§ **Task directions**
Send each entry back exactly as given, pictures excluded.

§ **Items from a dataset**
==========

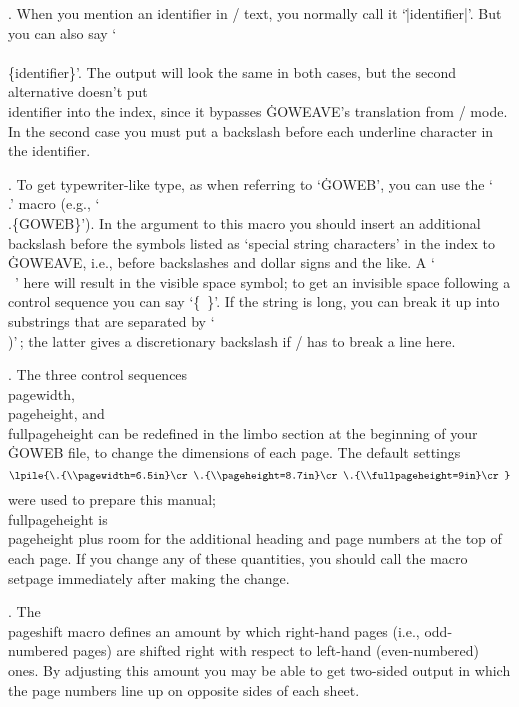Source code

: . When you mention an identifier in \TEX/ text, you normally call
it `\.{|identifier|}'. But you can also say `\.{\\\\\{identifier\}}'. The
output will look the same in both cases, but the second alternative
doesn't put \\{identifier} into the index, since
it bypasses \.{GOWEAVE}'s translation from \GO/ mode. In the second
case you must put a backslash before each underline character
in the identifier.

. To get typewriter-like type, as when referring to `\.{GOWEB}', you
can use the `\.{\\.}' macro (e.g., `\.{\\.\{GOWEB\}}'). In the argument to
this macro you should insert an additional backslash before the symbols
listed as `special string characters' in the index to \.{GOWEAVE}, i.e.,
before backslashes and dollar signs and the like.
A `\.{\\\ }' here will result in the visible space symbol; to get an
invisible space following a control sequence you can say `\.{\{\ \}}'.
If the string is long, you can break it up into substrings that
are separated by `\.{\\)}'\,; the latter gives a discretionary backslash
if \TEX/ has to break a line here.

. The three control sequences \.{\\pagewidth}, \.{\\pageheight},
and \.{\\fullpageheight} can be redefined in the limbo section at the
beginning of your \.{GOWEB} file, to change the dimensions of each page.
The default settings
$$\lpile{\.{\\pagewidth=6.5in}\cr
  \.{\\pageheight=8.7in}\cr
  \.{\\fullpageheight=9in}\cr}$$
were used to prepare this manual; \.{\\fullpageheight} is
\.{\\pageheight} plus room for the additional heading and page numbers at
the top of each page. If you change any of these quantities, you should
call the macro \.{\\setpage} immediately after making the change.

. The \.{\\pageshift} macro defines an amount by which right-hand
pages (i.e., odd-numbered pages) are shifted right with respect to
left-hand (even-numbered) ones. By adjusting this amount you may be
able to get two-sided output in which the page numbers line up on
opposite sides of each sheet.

==========

§ **Output for this exercise**
Source code

: . When you mention an identifier in \TEX/ text, you normally call
it `\.{|identifier|}'. But you can also say `\.{\\\\\{identifier\}}'. The
output will look the same in both cases, but the second alternative
doesn't put \\{identifier} into the index, since
it bypasses \.{GOWEAVE}'s translation from \GO/ mode. In the second
case you must put a backslash before each underline character
in the identifier.

. To get typewriter-like type, as when referring to `\.{GOWEB}', you
can use the `\.{\\.}' macro (e.g., `\.{\\.\{GOWEB\}}'). In the argument to
this macro you should insert an additional backslash before the symbols
listed as `special string characters' in the index to \.{GOWEAVE}, i.e.,
before backslashes and dollar signs and the like.
A `\.{\\\ }' here will result in the visible space symbol; to get an
invisible space following a control sequence you can say `\.{\{\ \}}'.
If the string is long, you can break it up into substrings that
are separated by `\.{\\)}'\,; the latter gives a discretionary backslash
if \TEX/ has to break a line here.

. The three control sequences \.{\\pagewidth}, \.{\\pageheight},
and \.{\\fullpageheight} can be redefined in the limbo section at the
beginning of your \.{GOWEB} file, to change the dimensions of each page.
The default settings
$$\lpile{\.{\\pagewidth=6.5in}\cr
  \.{\\pageheight=8.7in}\cr
  \.{\\fullpageheight=9in}\cr}$$
were used to prepare this manual; \.{\\fullpageheight} is
\.{\\pageheight} plus room for the additional heading and page numbers at
the top of each page. If you change any of these quantities, you should
call the macro \.{\\setpage} immediately after making the change.

. The \.{\\pageshift} macro defines an amount by which right-hand
pages (i.e., odd-numbered pages) are shifted right with respect to
left-hand (even-numbered) ones. By adjusting this amount you may be
able to get two-sided output in which the page numbers line up on
opposite sides of each sheet.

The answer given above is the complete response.